DATA EXTRACT
"""

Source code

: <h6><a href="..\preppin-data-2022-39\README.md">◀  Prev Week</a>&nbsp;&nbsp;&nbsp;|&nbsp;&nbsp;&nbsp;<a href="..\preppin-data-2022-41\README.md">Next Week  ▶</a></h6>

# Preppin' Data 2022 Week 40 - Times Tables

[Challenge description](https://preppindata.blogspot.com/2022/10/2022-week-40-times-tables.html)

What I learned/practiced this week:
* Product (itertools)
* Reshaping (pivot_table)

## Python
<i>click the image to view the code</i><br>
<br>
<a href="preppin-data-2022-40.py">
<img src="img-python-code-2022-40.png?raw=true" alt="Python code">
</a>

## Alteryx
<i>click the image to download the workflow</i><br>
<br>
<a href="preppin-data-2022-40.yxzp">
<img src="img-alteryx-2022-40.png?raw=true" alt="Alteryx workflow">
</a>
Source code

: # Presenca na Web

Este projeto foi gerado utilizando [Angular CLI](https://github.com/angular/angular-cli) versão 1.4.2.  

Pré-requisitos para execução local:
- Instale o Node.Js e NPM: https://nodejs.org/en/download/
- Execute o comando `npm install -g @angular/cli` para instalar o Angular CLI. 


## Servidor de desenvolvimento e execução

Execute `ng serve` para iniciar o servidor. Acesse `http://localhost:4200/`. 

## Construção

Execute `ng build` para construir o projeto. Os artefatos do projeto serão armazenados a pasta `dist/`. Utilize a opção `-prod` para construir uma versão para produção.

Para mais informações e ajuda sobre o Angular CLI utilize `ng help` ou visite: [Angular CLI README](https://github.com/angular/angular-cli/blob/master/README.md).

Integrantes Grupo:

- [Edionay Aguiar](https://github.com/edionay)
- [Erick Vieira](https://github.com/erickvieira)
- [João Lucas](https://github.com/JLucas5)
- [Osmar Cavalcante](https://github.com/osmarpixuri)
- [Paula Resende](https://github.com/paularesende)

"""

YOUR ASSIGNMENT
Would you transcribe, unchanged, every line of the material from the one containing "- [João Lucas](https://github.com/JLucas5)" to the very end, including both, and nothing else?

ANSWER FOR THE TASK
- [João Lucas](https://github.com/JLucas5)
- [Osmar Cavalcante](https://github.com/osmarpixuri)
- [Paula Resende](https://github.com/paularesende)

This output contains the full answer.